Exercise: Please print the data again exactly as given.

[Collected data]
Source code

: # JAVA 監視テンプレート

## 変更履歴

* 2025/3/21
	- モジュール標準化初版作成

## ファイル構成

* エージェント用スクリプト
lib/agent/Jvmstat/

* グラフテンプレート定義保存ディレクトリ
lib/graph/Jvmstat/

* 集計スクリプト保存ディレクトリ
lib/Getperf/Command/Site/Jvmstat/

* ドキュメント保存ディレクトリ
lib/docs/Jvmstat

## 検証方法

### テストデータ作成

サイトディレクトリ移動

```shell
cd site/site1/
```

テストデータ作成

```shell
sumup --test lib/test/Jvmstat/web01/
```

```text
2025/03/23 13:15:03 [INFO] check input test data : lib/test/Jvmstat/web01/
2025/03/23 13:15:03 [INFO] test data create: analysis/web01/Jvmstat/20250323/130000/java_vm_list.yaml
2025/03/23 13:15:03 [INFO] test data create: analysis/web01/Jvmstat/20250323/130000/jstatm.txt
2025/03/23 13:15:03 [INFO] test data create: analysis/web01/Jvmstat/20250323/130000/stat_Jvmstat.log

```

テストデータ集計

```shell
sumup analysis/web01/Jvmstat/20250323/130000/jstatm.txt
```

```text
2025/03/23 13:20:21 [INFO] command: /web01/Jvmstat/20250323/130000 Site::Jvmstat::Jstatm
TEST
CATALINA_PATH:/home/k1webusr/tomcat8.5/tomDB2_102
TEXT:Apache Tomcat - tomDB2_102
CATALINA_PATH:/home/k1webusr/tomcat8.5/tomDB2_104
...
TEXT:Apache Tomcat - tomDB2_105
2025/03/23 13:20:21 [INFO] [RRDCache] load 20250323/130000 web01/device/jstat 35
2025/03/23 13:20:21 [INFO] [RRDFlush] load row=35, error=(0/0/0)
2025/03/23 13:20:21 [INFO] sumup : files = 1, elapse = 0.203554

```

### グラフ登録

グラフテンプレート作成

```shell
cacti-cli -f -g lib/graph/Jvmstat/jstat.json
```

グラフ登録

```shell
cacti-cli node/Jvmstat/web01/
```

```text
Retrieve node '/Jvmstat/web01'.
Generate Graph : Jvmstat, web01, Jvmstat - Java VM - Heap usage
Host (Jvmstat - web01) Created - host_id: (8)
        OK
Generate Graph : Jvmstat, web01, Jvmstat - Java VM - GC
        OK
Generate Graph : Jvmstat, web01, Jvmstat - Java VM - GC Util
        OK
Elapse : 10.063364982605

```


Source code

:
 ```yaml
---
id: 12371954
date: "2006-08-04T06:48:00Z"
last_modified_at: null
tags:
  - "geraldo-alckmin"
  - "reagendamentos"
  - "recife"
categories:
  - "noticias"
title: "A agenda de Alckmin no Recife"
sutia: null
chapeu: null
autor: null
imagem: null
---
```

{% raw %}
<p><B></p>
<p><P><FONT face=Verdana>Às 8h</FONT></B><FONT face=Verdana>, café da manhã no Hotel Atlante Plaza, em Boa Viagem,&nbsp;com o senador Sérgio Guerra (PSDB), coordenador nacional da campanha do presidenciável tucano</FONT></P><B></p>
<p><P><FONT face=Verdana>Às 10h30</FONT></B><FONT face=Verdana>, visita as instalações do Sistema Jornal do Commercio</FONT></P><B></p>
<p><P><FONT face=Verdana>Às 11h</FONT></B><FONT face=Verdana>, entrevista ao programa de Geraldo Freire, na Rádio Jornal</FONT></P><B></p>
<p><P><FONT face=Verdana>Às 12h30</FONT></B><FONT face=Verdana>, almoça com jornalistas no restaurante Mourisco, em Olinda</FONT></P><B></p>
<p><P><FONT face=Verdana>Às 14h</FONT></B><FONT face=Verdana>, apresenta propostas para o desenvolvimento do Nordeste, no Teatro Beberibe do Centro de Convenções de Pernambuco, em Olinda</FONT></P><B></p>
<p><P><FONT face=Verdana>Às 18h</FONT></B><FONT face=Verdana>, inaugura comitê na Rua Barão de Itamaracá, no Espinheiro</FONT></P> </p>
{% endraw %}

Task solution:
Source code

: # JAVA 監視テンプレート

## 変更履歴

* 2025/3/21
	- モジュール標準化初版作成

## ファイル構成

* エージェント用スクリプト
lib/agent/Jvmstat/

* グラフテンプレート定義保存ディレクトリ
lib/graph/Jvmstat/

* 集計スクリプト保存ディレクトリ
lib/Getperf/Command/Site/Jvmstat/

* ドキュメント保存ディレクトリ
lib/docs/Jvmstat

## 検証方法

### テストデータ作成

サイトディレクトリ移動

```shell
cd site/site1/
```

テストデータ作成

```shell
sumup --test lib/test/Jvmstat/web01/
```

```text
2025/03/23 13:15:03 [INFO] check input test data : lib/test/Jvmstat/web01/
2025/03/23 13:15:03 [INFO] test data create: analysis/web01/Jvmstat/20250323/130000/java_vm_list.yaml
2025/03/23 13:15:03 [INFO] test data create: analysis/web01/Jvmstat/20250323/130000/jstatm.txt
2025/03/23 13:15:03 [INFO] test data create: analysis/web01/Jvmstat/20250323/130000/stat_Jvmstat.log

```

テストデータ集計

```shell
sumup analysis/web01/Jvmstat/20250323/130000/jstatm.txt
```

```text
2025/03/23 13:20:21 [INFO] command: /web01/Jvmstat/20250323/130000 Site::Jvmstat::Jstatm
TEST
CATALINA_PATH:/home/k1webusr/tomcat8.5/tomDB2_102
TEXT:Apache Tomcat - tomDB2_102
CATALINA_PATH:/home/k1webusr/tomcat8.5/tomDB2_104
...
TEXT:Apache Tomcat - tomDB2_105
2025/03/23 13:20:21 [INFO] [RRDCache] load 20250323/130000 web01/device/jstat 35
2025/03/23 13:20:21 [INFO] [RRDFlush] load row=35, error=(0/0/0)
2025/03/23 13:20:21 [INFO] sumup : files = 1, elapse = 0.203554

```

### グラフ登録

グラフテンプレート作成

```shell
cacti-cli -f -g lib/graph/Jvmstat/jstat.json
```

グラフ登録

```shell
cacti-cli node/Jvmstat/web01/
```

```text
Retrieve node '/Jvmstat/web01'.
Generate Graph : Jvmstat, web01, Jvmstat - Java VM - Heap usage
Host (Jvmstat - web01) Created - host_id: (8)
        OK
Generate Graph : Jvmstat, web01, Jvmstat - Java VM - GC
        OK
Generate Graph : Jvmstat, web01, Jvmstat - Java VM - GC Util
        OK
Elapse : 10.063364982605

```


Source code

:
 ```yaml
---
id: 12371954
date: "2006-08-04T06:48:00Z"
last_modified_at: null
tags:
  - "geraldo-alckmin"
  - "reagendamentos"
  - "recife"
categories:
  - "noticias"
title: "A agenda de Alckmin no Recife"
sutia: null
chapeu: null
autor: null
imagem: null
---
```

{% raw %}
<p><B></p>
<p><P><FONT face=Verdana>Às 8h</FONT></B><FONT face=Verdana>, café da manhã no Hotel Atlante Plaza, em Boa Viagem,&nbsp;com o senador Sérgio Guerra (PSDB), coordenador nacional da campanha do presidenciável tucano</FONT></P><B></p>
<p><P><FONT face=Verdana>Às 10h30</FONT></B><FONT face=Verdana>, visita as instalações do Sistema Jornal do Commercio</FONT></P><B></p>
<p><P><FONT face=Verdana>Às 11h</FONT></B><FONT face=Verdana>, entrevista ao programa de Geraldo Freire, na Rádio Jornal</FONT></P><B></p>
<p><P><FONT face=Verdana>Às 12h30</FONT></B><FONT face=Verdana>, almoça com jornalistas no restaurante Mourisco, em Olinda</FONT></P><B></p>
<p><P><FONT face=Verdana>Às 14h</FONT></B><FONT face=Verdana>, apresenta propostas para o desenvolvimento do Nordeste, no Teatro Beberibe do Centro de Convenções de Pernambuco, em Olinda</FONT></P><B></p>
<p><P><FONT face=Verdana>Às 18h</FONT></B><FONT face=Verdana>, inaugura comitê na Rua Barão de Itamaracá, no Espinheiro</FONT></P> </p>
{% endraw %}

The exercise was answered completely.